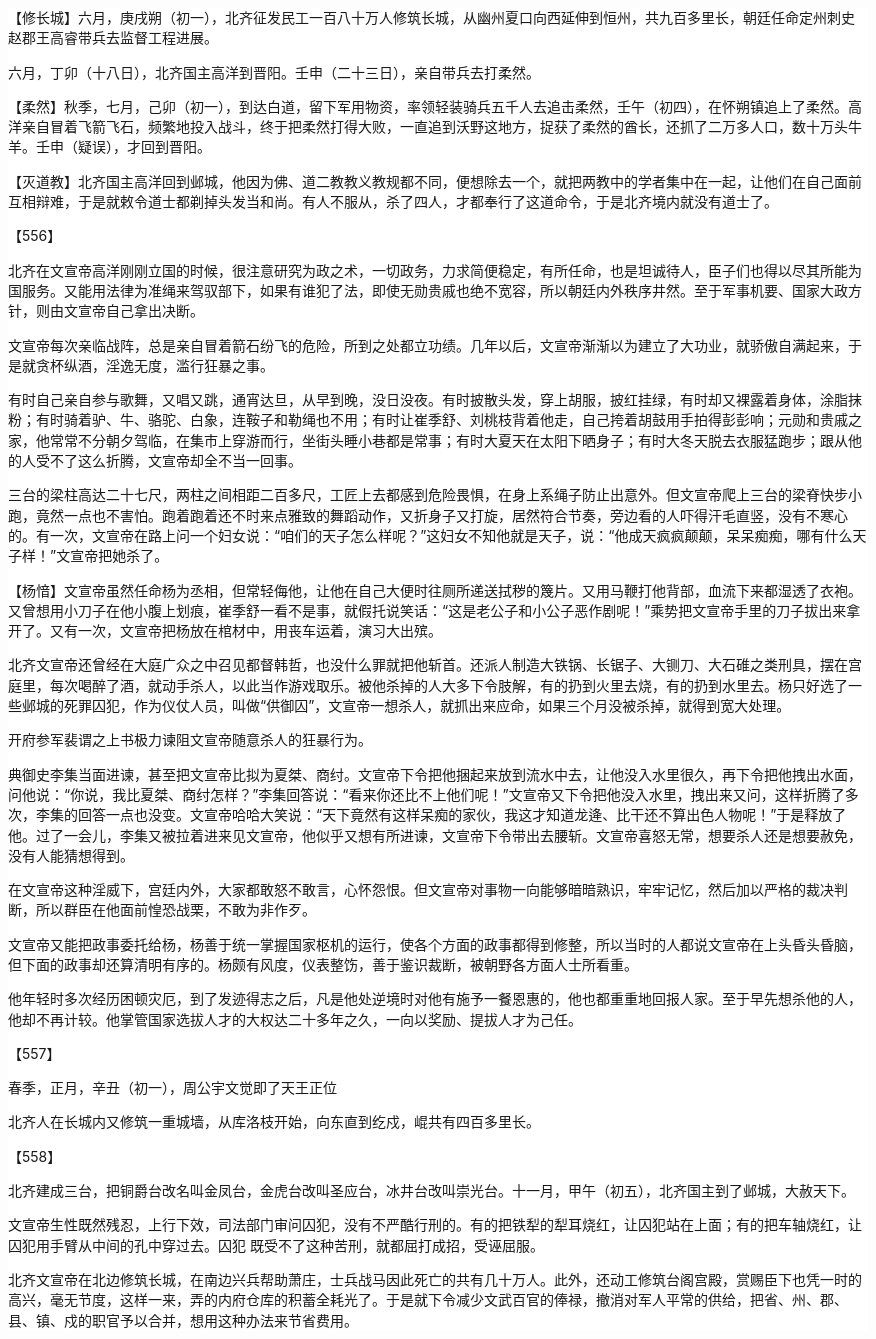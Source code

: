 【修长城】六月，庚戌朔（初一），北齐征发民工一百八十万人修筑长城，从幽州夏口向西延伸到恒州，共九百多里长，朝廷任命定州刺史赵郡王高睿带兵去监督工程进展。

六月，丁卯（十八日），北齐国主高洋到晋阳。壬申（二十三日），亲自带兵去打柔然。

【柔然】秋季，七月，己卯（初一），到达白道，留下军用物资，率领轻装骑兵五千人去追击柔然，壬午（初四），在怀朔镇追上了柔然。高洋亲自冒着飞箭飞石，频繁地投入战斗，终于把柔然打得大败，一直追到沃野这地方，捉获了柔然的酋长，还抓了二万多人口，数十万头牛羊。壬申（疑误），才回到晋阳。

【灭道教】北齐国主高洋回到邺城，他因为佛、道二教教义教规都不同，便想除去一个，就把两教中的学者集中在一起，让他们在自己面前互相辩难，于是就敕令道士都剃掉头发当和尚。有人不服从，杀了四人，才都奉行了这道命令，于是北齐境内就没有道士了。

【556】

北齐在文宣帝高洋刚刚立国的时候，很注意研究为政之术，一切政务，力求简便稳定，有所任命，也是坦诚待人，臣子们也得以尽其所能为国服务。又能用法律为准绳来驾驭部下，如果有谁犯了法，即使无勋贵戚也绝不宽容，所以朝廷内外秩序井然。至于军事机要、国家大政方针，则由文宣帝自己拿出决断。

文宣帝每次亲临战阵，总是亲自冒着箭石纷飞的危险，所到之处都立功绩。几年以后，文宣帝渐渐以为建立了大功业，就骄傲自满起来，于是就贪杯纵酒，淫逸无度，滥行狂暴之事。

有时自己亲自参与歌舞，又唱又跳，通宵达旦，从早到晚，没日没夜。有时披散头发，穿上胡服，披红挂绿，有时却又裸露着身体，涂脂抹粉；有时骑着驴、牛、骆驼、白象，连鞍子和勒绳也不用；有时让崔季舒、刘桃枝背着他走，自己挎着胡鼓用手拍得彭彭响；元勋和贵戚之家，他常常不分朝夕驾临，在集市上穿游而行，坐街头睡小巷都是常事；有时大夏天在太阳下晒身子；有时大冬天脱去衣服猛跑步；跟从他的人受不了这么折腾，文宣帝却全不当一回事。

三台的梁柱高达二十七尺，两柱之间相距二百多尺，工匠上去都感到危险畏惧，在身上系绳子防止出意外。但文宣帝爬上三台的梁脊快步小跑，竟然一点也不害怕。跑着跑着还不时来点雅致的舞蹈动作，又折身子又打旋，居然符合节奏，旁边看的人吓得汗毛直竖，没有不寒心的。有一次，文宣帝在路上问一个妇女说：“咱们的天子怎么样呢？”这妇女不知他就是天子，说：“他成天疯疯颠颠，呆呆痴痴，哪有什么天子样！”文宣帝把她杀了。



【杨愔】文宣帝虽然任命杨为丞相，但常轻侮他，让他在自己大便时往厕所递送拭秽的篾片。又用马鞭打他背部，血流下来都湿透了衣袍。又曾想用小刀子在他小腹上划痕，崔季舒一看不是事，就假托说笑话：“这是老公子和小公子恶作剧呢！”乘势把文宣帝手里的刀子拔出来拿开了。又有一次，文宣帝把杨放在棺材中，用丧车运着，演习大出殡。

北齐文宣帝还曾经在大庭广众之中召见都督韩哲，也没什么罪就把他斩首。还派人制造大铁锅、长锯子、大铡刀、大石碓之类刑具，摆在宫庭里，每次喝醉了酒，就动手杀人，以此当作游戏取乐。被他杀掉的人大多下令肢解，有的扔到火里去烧，有的扔到水里去。杨只好选了一些邺城的死罪囚犯，作为仪仗人员，叫做“供御囚”，文宣帝一想杀人，就抓出来应命，如果三个月没被杀掉，就得到宽大处理。



开府参军裴谓之上书极力谏阻文宣帝随意杀人的狂暴行为。

典御史李集当面进谏，甚至把文宣帝比拟为夏桀、商纣。文宣帝下令把他捆起来放到流水中去，让他没入水里很久，再下令把他拽出水面，问他说：“你说，我比夏桀、商纣怎样？”李集回答说：“看来你还比不上他们呢！”文宣帝又下令把他没入水里，拽出来又问，这样折腾了多次，李集的回答一点也没变。文宣帝哈哈大笑说：“天下竟然有这样呆痴的家伙，我这才知道龙逄、比干还不算出色人物呢！”于是释放了他。过了一会儿，李集又被拉着进来见文宣帝，他似乎又想有所进谏，文宣帝下令带出去腰斩。文宣帝喜怒无常，想要杀人还是想要赦免，没有人能猜想得到。

在文宣帝这种淫威下，宫廷内外，大家都敢怒不敢言，心怀怨恨。但文宣帝对事物一向能够暗暗熟识，牢牢记忆，然后加以严格的裁决判断，所以群臣在他面前惶恐战栗，不敢为非作歹。

文宣帝又能把政事委托给杨，杨善于统一掌握国家枢机的运行，使各个方面的政事都得到修整，所以当时的人都说文宣帝在上头昏头昏脑，但下面的政事却还算清明有序的。杨颇有风度，仪表整饬，善于鉴识裁断，被朝野各方面人士所看重。

他年轻时多次经历困顿灾厄，到了发迹得志之后，凡是他处逆境时对他有施予一餐恩惠的，他也都重重地回报人家。至于早先想杀他的人，他却不再计较。他掌管国家选拔人才的大权达二十多年之久，一向以奖励、提拔人才为己任。

【557】

春季，正月，辛丑（初一），周公宇文觉即了天王正位

北齐人在长城内又修筑一重城墙，从库洛枝开始，向东直到纥戍，崐共有四百多里长。

【558】

北齐建成三台，把铜爵台改名叫金凤台，金虎台改叫圣应台，冰井台改叫崇光台。十一月，甲午（初五），北齐国主到了邺城，大赦天下。

文宣帝生性既然残忍，上行下效，司法部门审问囚犯，没有不严酷行刑的。有的把铁犁的犁耳烧红，让囚犯站在上面；有的把车轴烧红，让囚犯用手臂从中间的孔中穿过去。囚犯 既受不了这种苦刑，就都屈打成招，受诬屈服。

北齐文宣帝在北边修筑长城，在南边兴兵帮助萧庄，士兵战马因此死亡的共有几十万人。此外，还动工修筑台阁宫殿，赏赐臣下也凭一时的高兴，毫无节度，这样一来，弄的内府仓库的积蓄全耗光了。于是就下令减少文武百官的俸禄，撤消对军人平常的供给，把省、州、郡、县、镇、戍的职官予以合并，想用这种办法来节省费用。
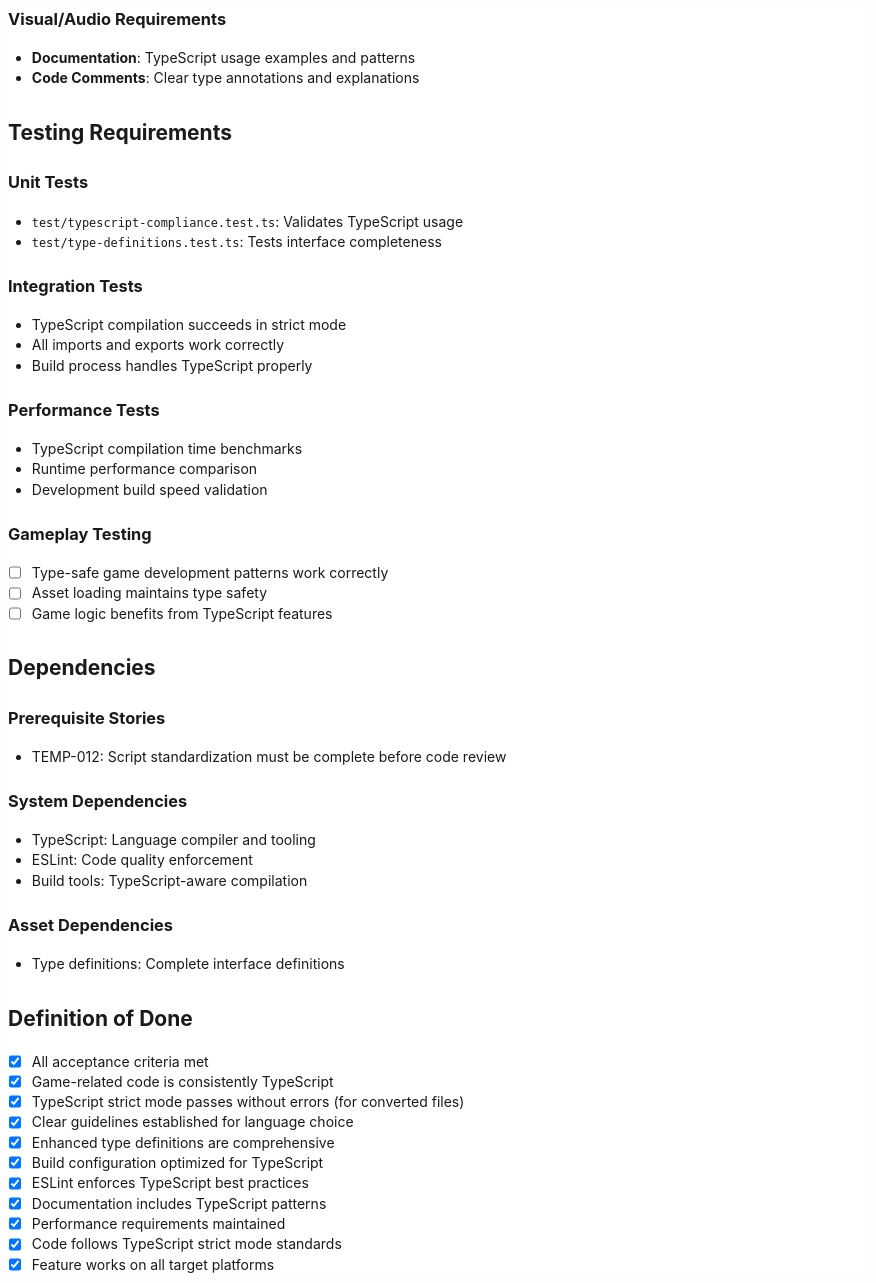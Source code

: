 ### Visual/Audio Requirements

- **Documentation**: TypeScript usage examples and patterns
- **Code Comments**: Clear type annotations and explanations

## Testing Requirements

### Unit Tests

- `test/typescript-compliance.test.ts`: Validates TypeScript usage
- `test/type-definitions.test.ts`: Tests interface completeness

### Integration Tests

- TypeScript compilation succeeds in strict mode
- All imports and exports work correctly
- Build process handles TypeScript properly

### Performance Tests

- TypeScript compilation time benchmarks
- Runtime performance comparison
- Development build speed validation

### Gameplay Testing

- [ ] Type-safe game development patterns work correctly
- [ ] Asset loading maintains type safety
- [ ] Game logic benefits from TypeScript features

## Dependencies

### Prerequisite Stories

- TEMP-012: Script standardization must be complete before code review

### System Dependencies

- TypeScript: Language compiler and tooling
- ESLint: Code quality enforcement
- Build tools: TypeScript-aware compilation

### Asset Dependencies

- Type definitions: Complete interface definitions

## Definition of Done

- [x] All acceptance criteria met
- [x] Game-related code is consistently TypeScript
- [x] TypeScript strict mode passes without errors (for converted files)
- [x] Clear guidelines established for language choice
- [x] Enhanced type definitions are comprehensive
- [x] Build configuration optimized for TypeScript
- [x] ESLint enforces TypeScript best practices
- [x] Documentation includes TypeScript patterns
- [x] Performance requirements maintained
- [x] Code follows TypeScript strict mode standards
- [x] Feature works on all target platforms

+++++

* [What this task involves] Report the count of lines in the entries that contain the string "Tests", and nothing besides it.

* [Answer area] 4